Reindeer were some of the last animals that humans domesticated, considered by some to still not be fully tame. There are about 2.5 million domesticated reindeer in nine countries, with about 100,000 people tending to them, approximately half the world’s total reindeer population. Domestication is believed to have begun between the Bronze Age and the Iron Age. Siberian owners of reindeer ride on them (Siberian reindeer being larger than those in Scandinavia). A single owner may have hundreds, sometimes thousands of animals. Fur and meat are important income sources. Towards the close of the 19th century, people introduced reindeer into Alaska and there they interbreed with native reindeer subspecies. In Scandinavian countries reindeer meat is popular. Reindeer antlers are powdered and sold to Asian markets as an aphrodisiac, medicinal or nutritional supplement.


Fun Facts for Kids

  • In most populations both the male and the female reindeer grow antlers. Antlers begin to grow on male reindeer in March or April and on female reindeer in May or June. This process is called antlerogenesis. As the antlers grow, they are covered in thick velvet, filled with blood vessels, and spongy in texture. The velvet that covers growing antlers is highly vascularised skin. When the antler growth is fully grown and hardened, the velvet is shed or rubbed off.

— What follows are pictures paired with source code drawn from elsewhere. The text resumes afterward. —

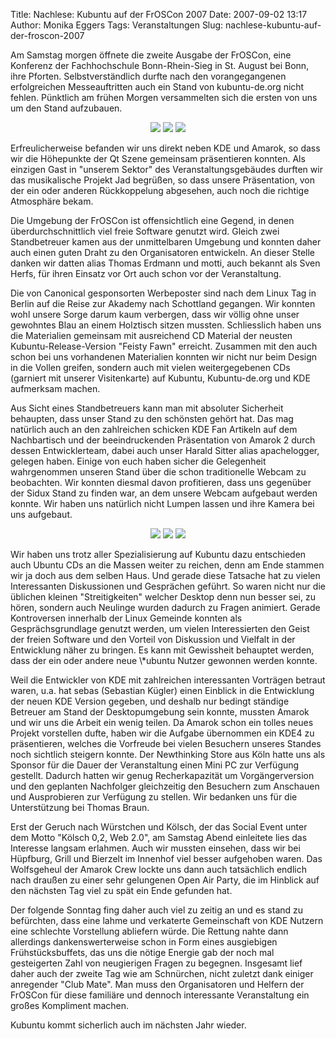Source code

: Title: Nachlese: Kubuntu auf der FrOSCon 2007
Date: 2007-09-02 13:17
Author: Monika Eggers
Tags: Veranstaltungen
Slug: nachlese-kubuntu-auf-der-froscon-2007

Am Samstag morgen öffnete die zweite Ausgabe der FrOSCon, eine Konferenz
der Fachhochschule Bonn-Rhein-Sieg in St. August bei Bonn, ihre Pforten.
Selbstverständlich durfte nach den vorangegangenen erfolgreichen
Messeauftritten auch ein Stand von kubuntu-de.org nicht fehlen.
Pünktlich am frühen Morgen versammelten sich die ersten von uns um den
Stand aufzubauen.

</p>
<div align="center">

![](http://www.kubuntu-de.org/files/FrOSCon07/01.jpg.png)
![](http://www.kubuntu-de.org/files/FrOSCon07/02.jpg.png)
![](http://www.kubuntu-de.org/files/FrOSCon07/05.jpg.png)

</div>

</p>
Erfreulicherweise befanden wir uns direkt neben KDE und Amarok, so dass
wir die Höhepunkte der Qt Szene gemeinsam präsentieren konnten. Als
einzigen Gast in "unserem Sektor" des Veranstaltungsgebäudes durften wir
das musikalische Projekt Jad begrüßen, so dass unsere Präsentation, von
der ein oder anderen Rückkoppelung abgesehen, auch noch die richtige
Atmosphäre bekam.

</p>
<!--break--><!--break-->

Die Umgebung der FrOSCon ist offensichtlich eine Gegend, in denen
überdurchschnittlich viel freie Software genutzt wird. Gleich zwei
Standbetreuer kamen aus der unmittelbaren Umgebung und konnten daher
auch einen guten Draht zu den Organisatoren entwickeln. An dieser Stelle
danken wir datten alias Thomas Erdmann und motti, auch bekannt als Sven
Herfs, für ihren Einsatz vor Ort auch schon vor der Veranstaltung.

</p>
Die von Canonical gesponsorten Werbeposter sind nach dem Linux Tag in
Berlin auf die Reise zur Akademy nach Schottland gegangen. Wir konnten
wohl unsere Sorge darum kaum verbergen, dass wir völlig ohne unser
gewohntes Blau an einem Holztisch sitzen mussten. Schliesslich haben uns
die Materialien gemeinsam mit ausreichend CD Material der neusten
Kubuntu-Release-Version "Feisty Fawn" erreicht. Zusammen mit den auch
schon bei uns vorhandenen Materialien konnten wir nicht nur beim Design
in die Vollen greifen, sondern auch mit vielen weitergegebenen CDs
(garniert mit unserer Visitenkarte) auf Kubuntu, Kubuntu-de.org und KDE
aufmerksam machen.

</p>
Aus Sicht eines Standbetreuers kann man mit absoluter Sicherheit
behaupten, dass unser Stand zu den schönsten gehört hat. Das mag
natürlich auch an den zahlreichen schicken KDE Fan Artikeln auf dem
Nachbartisch und der beeindruckenden Präsentation von Amarok 2 durch
dessen Entwicklerteam, dabei auch unser Harald Sitter alias
apachelogger, gelegen haben. Einige von euch haben sicher die
Gelegenheit wahrgenommen unseren Stand über die schon traditionelle
Webcam zu beobachten. Wir konnten diesmal davon profitieren, dass uns
gegenüber der Sidux Stand zu finden war, an dem unsere Webcam aufgebaut
werden konnte. Wir haben uns natürlich nicht Lumpen lassen und ihre
Kamera bei uns aufgebaut.

</p>
<div align="center">

![](http://www.kubuntu-de.org/files/FrOSCon07/15.jpg.png)
![](http://www.kubuntu-de.org/files/FrOSCon07/25.jpg.png)
![](http://www.kubuntu-de.org/files/FrOSCon07/29.jpg.png)

</div>

</p>
Wir haben uns trotz aller Spezialisierung auf Kubuntu dazu entschieden
auch Ubuntu CDs an die Massen weiter zu reichen, denn am Ende stammen
wir ja doch aus dem selben Haus. Und gerade diese Tatsache hat zu vielen
Interessanten Diskussionen und Gesprächen geführt. So waren nicht nur
die üblichen kleinen "Streitigkeiten" welcher Desktop denn nun besser
sei, zu hören, sondern auch Neulinge wurden dadurch zu Fragen animiert.
Gerade Kontroversen innerhalb der Linux Gemeinde konnten als
Gesprächsgrundlage genutzt werden, um vielen Interessierten den Geist
der freien Software und den Vorteil von Diskussion und Vielfalt in der
Entwicklung näher zu bringen. Es kann mit Gewissheit behauptet werden,
dass der ein oder andere neue \*ubuntu Nutzer gewonnen werden konnte.

</p>
Weil die Entwickler von KDE mit zahlreichen interessanten Vorträgen
betraut waren, u.a. hat sebas (Sebastian Kügler) einen Einblick in die
Entwicklung der neuen KDE Version gegeben, und deshalb nur bedingt
ständige Betreuer am Stand der Desktopumgebung sein konnte, mussten
Amarok und wir uns die Arbeit ein wenig teilen. Da Amarok schon ein
tolles neues Projekt vorstellen dufte, haben wir die Aufgabe übernommen
ein KDE4 zu präsentieren, welches die Vorfreude bei vielen Besuchern
unseres Standes noch sichtlich steigern konnte. Der Newthinking Store
aus Köln hatte uns als Sponsor für die Dauer der Veranstaltung einen
Mini PC zur Verfügung gestellt. Dadurch hatten wir genug Recherkapazität
um Vorgängerversion und den geplanten Nachfolger gleichzeitig den
Besuchern zum Anschauen und Ausprobieren zur Verfügung zu stellen. Wir
bedanken uns für die Unterstützung bei Thomas Braun.

</p>
Erst der Geruch nach Würstchen und Kölsch, der das Social Event unter
dem Motto "Kölsch 0,2, Web 2.0", am Samstag Abend einleitete lies das
Interesse langsam erlahmen. Auch wir mussten einsehen, dass wir bei
Hüpfburg, Grill und Bierzelt im Innenhof viel besser aufgehoben waren.
Das Wolfsgeheul der Amarok Crew lockte uns dann auch tatsächlich endlich
nach draußen zu einer sehr gelungenen Open Air Party, die im Hinblick
auf den nächsten Tag viel zu spät ein Ende gefunden hat.

</p>
Der folgende Sonntag fing daher auch viel zu zeitig an und es stand zu
befürchten, dass eine lahme und verkaterte Gemeinschaft von KDE Nutzern
eine schlechte Vorstellung abliefern würde. Die Rettung nahte dann
allerdings dankenswerterweise schon in Form eines ausgiebigen
Frühstücksbuffets, das uns die nötige Energie gab der noch mal
gesteigerten Zahl von neugierigen Fragen zu begegnen. Insgesamt lief
daher auch der zweite Tag wie am Schnürchen, nicht zuletzt dank einiger
anregender "Club Mate". Man muss den Organisatoren und Helfern der
FrOSCon für diese familiäre und dennoch interessante Veranstaltung ein
großes Kompliment machen.

</p>
Kubuntu kommt sicherlich auch im nächsten Jahr wieder.  

  

</p>

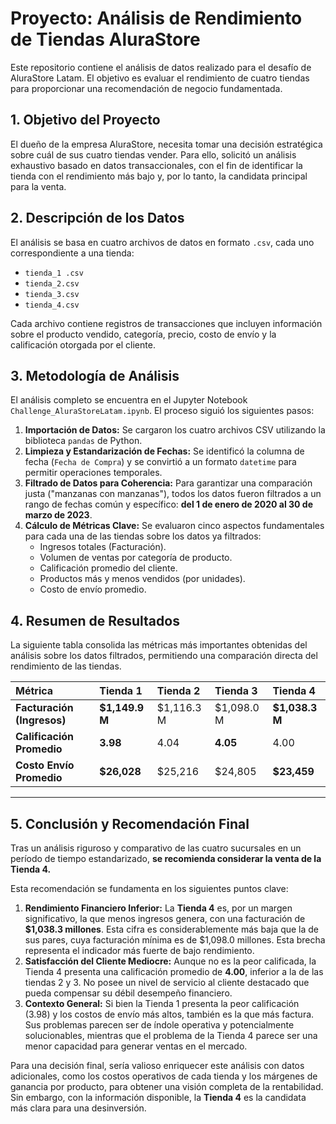 # **Proyecto: Análisis de Rendimiento de Tiendas AluraStore**

Este repositorio contiene el análisis de datos realizado para el desafío de AluraStore Latam. El objetivo es evaluar el rendimiento de cuatro tiendas para proporcionar una recomendación de negocio fundamentada.

## **1. Objetivo del Proyecto**

El dueño de la empresa AluraStore, necesita tomar una decisión estratégica sobre cuál de sus cuatro tiendas vender. Para ello, solicitó un análisis exhaustivo basado en datos transaccionales, con el fin de identificar la tienda con el rendimiento más bajo y, por lo tanto, la candidata principal para la venta.

## **2. Descripción de los Datos**

El análisis se basa en cuatro archivos de datos en formato `.csv`, cada uno correspondiente a una tienda:

* `tienda_1 .csv`
* `tienda_2.csv`
* `tienda_3.csv`
* `tienda_4.csv`

Cada archivo contiene registros de transacciones que incluyen información sobre el producto vendido, categoría, precio, costo de envío y la calificación otorgada por el cliente.

## **3. Metodología de Análisis**

El análisis completo se encuentra en el Jupyter Notebook `Challenge_AluraStoreLatam.ipynb`. El proceso siguió los siguientes pasos:

1.  **Importación de Datos:** Se cargaron los cuatro archivos CSV utilizando la biblioteca `pandas` de Python.
2.  **Limpieza y Estandarización de Fechas:** Se identificó la columna de fecha (`Fecha de Compra`) y se convirtió a un formato `datetime` para permitir operaciones temporales.
3.  **Filtrado de Datos para Coherencia:** Para garantizar una comparación justa ("manzanas con manzanas"), todos los datos fueron filtrados a un rango de fechas común y específico: **del 1 de enero de 2020 al 30 de marzo de 2023**.
4.  **Cálculo de Métricas Clave:** Se evaluaron cinco aspectos fundamentales para cada una de las tiendas sobre los datos ya filtrados:
    * Ingresos totales (Facturación).
    * Volumen de ventas por categoría de producto.
    * Calificación promedio del cliente.
    * Productos más y menos vendidos (por unidades).
    * Costo de envío promedio.

## **4. Resumen de Resultados**

La siguiente tabla consolida las métricas más importantes obtenidas del análisis sobre los datos filtrados, permitiendo una comparación directa del rendimiento de las tiendas.

| Métrica                  | Tienda 1      | Tienda 2      | Tienda 3      | Tienda 4      |
| :----------------------- | :------------ | :------------ | :------------ | :------------ |
| **Facturación (Ingresos)** | **$1,149.9 M** | $1,116.3 M    | $1,098.0 M    | **$1,038.3 M** |
| **Calificación Promedio** | **3.98** | 4.04          | **4.05** | 4.00          |
| **Costo Envío Promedio** | **$26,028** | $25,216        | $24,805        | **$23,459** |

---

## **5. Conclusión y Recomendación Final**

Tras un análisis riguroso y comparativo de las cuatro sucursales en un período de tiempo estandarizado, **se recomienda considerar la venta de la Tienda 4.**

Esta recomendación se fundamenta en los siguientes puntos clave:

1.  **Rendimiento Financiero Inferior:** La **Tienda 4** es, por un margen significativo, la que menos ingresos genera, con una facturación de **\$1,038.3 millones**. Esta cifra es considerablemente más baja que la de sus pares, cuya facturación mínima es de \$1,098.0 millones. Esta brecha representa el indicador más fuerte de bajo rendimiento.
2.  **Satisfacción del Cliente Mediocre:** Aunque no es la peor calificada, la Tienda 4 presenta una calificación promedio de **4.00**, inferior a la de las tiendas 2 y 3. No posee un nivel de servicio al cliente destacado que pueda compensar su débil desempeño financiero.
3.  **Contexto General:** Si bien la Tienda 1 presenta la peor calificación (3.98) y los costos de envío más altos, también es la que más factura. Sus problemas parecen ser de índole operativa y potencialmente solucionables, mientras que el problema de la Tienda 4 parece ser una menor capacidad para generar ventas en el mercado.

Para una decisión final, sería valioso enriquecer este análisis con datos adicionales, como los costos operativos de cada tienda y los márgenes de ganancia por producto, para obtener una visión completa de la rentabilidad. Sin embargo, con la información disponible, la **Tienda 4** es la candidata más clara para una desinversión.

  • Reindeer hooves adapt to the season: in the summer, when the tundra is soft and wet, the footpads become sponge-like and provide extra traction. In the winter, the pads shrink and tighten, exposing the rim of the hoof, which cuts into the ice and crusted snow to keep reindeer from slipping. This also enables them to dig down (an activity known as "cratering") through the snow to their favorite food, a lichen known as reindeer lichen.
  • The knees of many subspecies of reindeer are adapted to produce a clicking sound as they walk or run. The sounds originate in the tendons of the knees and may be audible from several hundred meters away.
  • Reindeer can see light with wavelengths as short as 320 nm (i.e. in the ultraviolet range), considerably below the human threshold of 400 nm. It is thought that this ability helps them to survive in the Arctic, because many objects that blend into the landscape in light visible to humans, such as urine and fur, produce sharp contrasts in the ultraviolet. A specific layer of tissue in the eye of Arctic reindeer changes in color from gold in summer to blue in winter to improve their vision during times of continuous darkness, and perhaps enable them to better spot predators.
  • Reindeer are ruminants having a four-chambered stomach. They are the only large mammal able to metabolize lichen owing to specialized bacteria and protozoa in their gut; this is a unique adaptation among mammals.
  • Normally traveling about 19-55 km (12-34 mi) a day while migrating, the caribou can run at speeds of 60-80 km/h (37-50 mph). Young calves can already outrun an Olympic sprinter when only 1 day old!
  • Around the world, public interest in reindeer peaks in the Christmas period. According to folklore, Santa Claus's sleigh is pulled by flying reindeer through the night sky to help deliver gifts to good children on Christmas Eve.